CURRENT IMPLEMENTATION During registration, the CA certificate of the web server is downloaded from ENGINE_URL/ca.crt PROBLEM IN CURRENT IMPLEMENTATION There is no way to separate between the CA of the engine that issues certificates for vdsm and the web interface certificate. JUSTIFICATION Having 3rd party CA for web server certificate is required to meet organization policy. The 3rd party CA may already be trusted so issuing web server certificate using 3rd party CA makes deployment easier. NEW IMPLEMENTATION Acquire CA certificate from the TLS/SSL handshake.

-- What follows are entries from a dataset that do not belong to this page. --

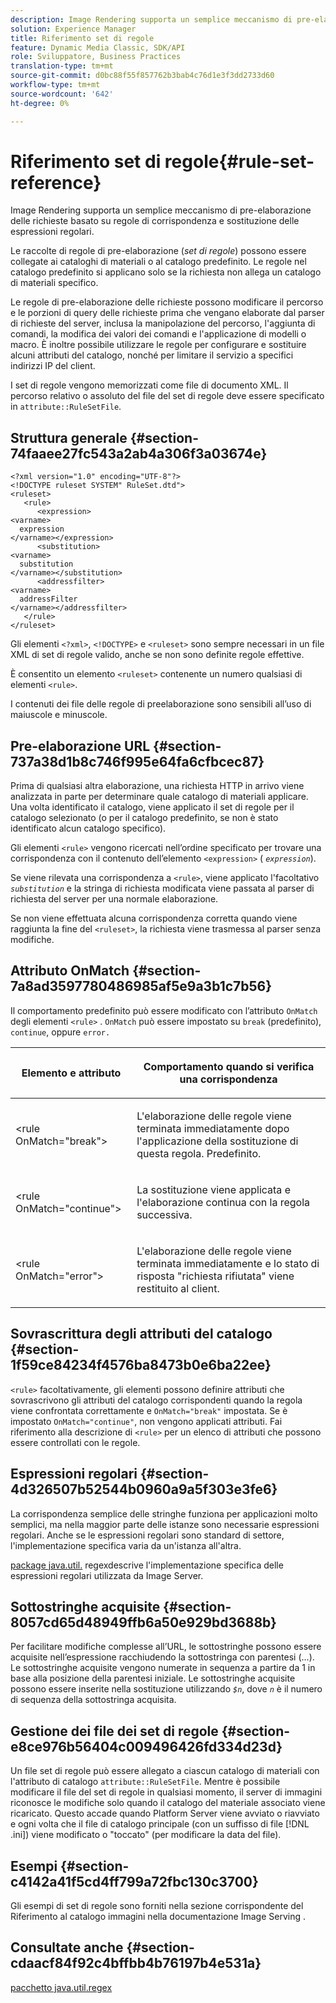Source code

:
 ```yaml
---
description: Image Rendering supporta un semplice meccanismo di pre-elaborazione delle richieste basato su regole di corrispondenza e sostituzione delle espressioni regolari.
solution: Experience Manager
title: Riferimento set di regole
feature: Dynamic Media Classic, SDK/API
role: Sviluppatore, Business Practices
translation-type: tm+mt
source-git-commit: d0bc88f55f857762b3bab4c76d1e3f3dd2733d60
workflow-type: tm+mt
source-wordcount: '642'
ht-degree: 0%

---
```



# Riferimento set di regole{#rule-set-reference}

Image Rendering supporta un semplice meccanismo di pre-elaborazione delle richieste basato su regole di corrispondenza e sostituzione delle espressioni regolari.

<!--<a id="section_F44601A65CE1451EAD0A449C66B773CC"></a>-->

Le raccolte di regole di pre-elaborazione (*set di regole*) possono essere collegate ai cataloghi di materiali o al catalogo predefinito. Le regole nel catalogo predefinito si applicano solo se la richiesta non allega un catalogo di materiali specifico.

Le regole di pre-elaborazione delle richieste possono modificare il percorso e le porzioni di query delle richieste prima che vengano elaborate dal parser di richieste del server, inclusa la manipolazione del percorso, l&#39;aggiunta di comandi, la modifica dei valori dei comandi e l&#39;applicazione di modelli o macro. È inoltre possibile utilizzare le regole per configurare e sostituire alcuni attributi del catalogo, nonché per limitare il servizio a specifici indirizzi IP del client.

I set di regole vengono memorizzati come file di documento XML. Il percorso relativo o assoluto del file del set di regole deve essere specificato in `attribute::RuleSetFile`.

## Struttura generale {#section-74faaee27fc543a2ab4a306f3a03674e}

```
<?xml version="1.0" encoding="UTF-8"?>
<!DOCTYPE ruleset SYSTEM" RuleSet.dtd">
<ruleset>
   <rule>
      <expression>
<varname>
  expression
</varname></expression>
      <substitution>
<varname>
  substitution
</varname></substitution>
      <addressfilter>
<varname>
  addressFilter
</varname></addressfilter>
   </rule>
</ruleset>
```

Gli elementi `<?xml>`, `<!DOCTYPE>` e `<ruleset>` sono sempre necessari in un file XML di set di regole valido, anche se non sono definite regole effettive.

È consentito un elemento `<ruleset>` contenente un numero qualsiasi di elementi `<rule>`.

I contenuti dei file delle regole di preelaborazione sono sensibili all’uso di maiuscole e minuscole.

## Pre-elaborazione URL {#section-737a38d1b8c746f995e64fa6cfbcec87}

Prima di qualsiasi altra elaborazione, una richiesta HTTP in arrivo viene analizzata in parte per determinare quale catalogo di materiali applicare. Una volta identificato il catalogo, viene applicato il set di regole per il catalogo selezionato (o per il catalogo predefinito, se non è stato identificato alcun catalogo specifico).

Gli elementi `<rule>` vengono ricercati nell’ordine specificato per trovare una corrispondenza con il contenuto dell’elemento `<expression>` ( *`expression`*).

Se viene rilevata una corrispondenza a `<rule>`, viene applicato l&#39;facoltativo *`substitution`* e la stringa di richiesta modificata viene passata al parser di richiesta del server per una normale elaborazione.

Se non viene effettuata alcuna corrispondenza corretta quando viene raggiunta la fine del `<ruleset>`, la richiesta viene trasmessa al parser senza modifiche.

## Attributo OnMatch {#section-7a8ad3597780486985af5e9a3b1c7b56}

Il comportamento predefinito può essere modificato con l’attributo `OnMatch` degli elementi `<rule>` . `OnMatch` può essere impostato su  `break` (predefinito),  `continue`, oppure  `error.`

<table id="table_4CABF55B33854A128D5F326B31C6C397"> 
 <thead> 
  <tr> 
   <th colname="col1" class="entry"> <p>Elemento e attributo </p> </th> 
   <th colname="col2" class="entry"> <p>Comportamento quando si verifica una corrispondenza </p> </th> 
  </tr> 
 </thead>
 <tbody> 
  <tr> 
   <td colname="col1"> <p><span class="codeph"> &lt;rule OnMatch="break"&gt;</span> </p> </td> 
   <td colname="col2"> <p>L'elaborazione delle regole viene terminata immediatamente dopo l'applicazione della sostituzione di questa regola. Predefinito. </p> </td> 
  </tr> 
  <tr> 
   <td colname="col1"> <p><span class="codeph"> &lt;rule OnMatch="continue"&gt;</span> </p> </td> 
   <td colname="col2"> <p>La sostituzione viene applicata e l'elaborazione continua con la regola successiva. </p> </td> 
  </tr> 
  <tr> 
   <td colname="col1"> <p><span class="codeph"> &lt;rule OnMatch="error"&gt;</span> </p> </td> 
   <td colname="col2"> <p>L'elaborazione delle regole viene terminata immediatamente e lo stato di risposta "richiesta rifiutata" viene restituito al client. </p> </td> 
  </tr> 
 </tbody> 
</table>

## Sovrascrittura degli attributi del catalogo {#section-1f59ce84234f4576ba8473b0e6ba22ee}

`<rule>` facoltativamente, gli elementi possono definire attributi che sovrascrivono gli attributi del catalogo corrispondenti quando la regola viene confrontata correttamente e  `OnMatch="break"` impostata. Se è impostato `OnMatch="continue"`, non vengono applicati attributi. Fai riferimento alla descrizione di `<rule>` per un elenco di attributi che possono essere controllati con le regole.

## Espressioni regolari {#section-4d326507b52544b0960a9a5f303e3fe6}

La corrispondenza semplice delle stringhe funziona per applicazioni molto semplici, ma nella maggior parte delle istanze sono necessarie espressioni regolari. Anche se le espressioni regolari sono standard di settore, l&#39;implementazione specifica varia da un&#39;istanza all&#39;altra.

[package java.util.](https://www2.cs.duke.edu/csed/java/jdk1.4.2/docs/api/) regexdescrive l&#39;implementazione specifica delle espressioni regolari utilizzata da Image Server.

## Sottostringhe acquisite {#section-8057cd65d48949ffb6a50e929bd3688b}

Per facilitare modifiche complesse all’URL, le sottostringhe possono essere acquisite nell’espressione racchiudendo la sottostringa con parentesi (...). Le sottostringhe acquisite vengono numerate in sequenza a partire da 1 in base alla posizione della parentesi iniziale. Le sottostringhe acquisite possono essere inserite nella sostituzione utilizzando *`$n`*, dove *`n`* è il numero di sequenza della sottostringa acquisita.

## Gestione dei file dei set di regole {#section-e8ce976b56404c009496426fd334d23d}

Un file set di regole può essere allegato a ciascun catalogo di materiali con l&#39;attributo di catalogo `attribute::RuleSetFile`. Mentre è possibile modificare il file del set di regole in qualsiasi momento, il server di immagini riconosce le modifiche solo quando il catalogo del materiale associato viene ricaricato. Questo accade quando Platform Server viene avviato o riavviato e ogni volta che il file di catalogo principale (con un suffisso di file [!DNL .ini]) viene modificato o &quot;toccato&quot; (per modificare la data del file).

## Esempi {#section-c4142a41f5cd4ff799a72fbc130c3700}

Gli esempi di set di regole sono forniti nella sezione corrispondente del Riferimento al catalogo immagini nella documentazione Image Serving .

## Consultate anche {#section-cdaacf84f92c4bffbb4b76197b4e531a}

[pacchetto java.util.regex](https://www2.cs.duke.edu/csed/java/jdk1.4.2/docs/api/)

A draft is available[1] Side effect, is that registration must be done via HTTPS. It is the desired state, however it will be enforced. Comments? [1] http://gerrit.ovirt.org/#/c/8386/
commit 35005d4fb016b95a0ba3fd71875f099fa612a1a4 Author: Alon Bar-Lev <alonbl> Date: Sat Oct 6 02:09:00 2012 +0200 vdsm-reg: use web server CA extracted from SSL handshake CURRENT IMPLEMENTATION During registration, the CA certificate of the web server is downloaded from ENGINE_URL/ca.crt PROBLEM IN CURRENT IMPLEMENTATION There is no way to separate between the CA of the engine that issues certificates for vdsm and the web interface certificate. JUSTIFICATION Having 3rd party CA for web server certificate is required to meet organization policy. The 3rd party CA may already be trusted so issuing web server certificate using 3rd party CA makes deployment easier. NEW IMPLEMENTATION Acquire CA certificate from the TLS/SSL handshake. Change-Id: Iab8727a167de19ac66712309868654ae00c9bf4d Signed-off-by: Alon Bar-Lev <alonbl> Bug-Url: https://bugzilla.redhat.com/show_bug.cgi?id=863292 Reviewed-on: http://gerrit.ovirt.org/8386 Reviewed-by: Dan Kenigsberg <danken>
commit f46782207e42ed239a2b13d7a6bd13a9a4947fad Author: Alon Bar-Lev <alonbl> Date: Fri Oct 12 23:32:35 2012 +0200 vdsm-reg: use M2Crypto instead of pyOpenSSL M2Crypto is much more supported and has superior coverage. Change-Id: Id16479e61777dceffaf3c0253ef2b2954e5588a9 Signed-off-by: Alon Bar-Lev <alonbl> http://gerrit.ovirt.org/#/c/8522/1 License: One clause BSD
I am sure we dropped m2crypto from vdsm because of issues with it. http://permalink.gmane.org/gmane.comp.emulators.ovirt.vdsm.patches/8145 removed its deep.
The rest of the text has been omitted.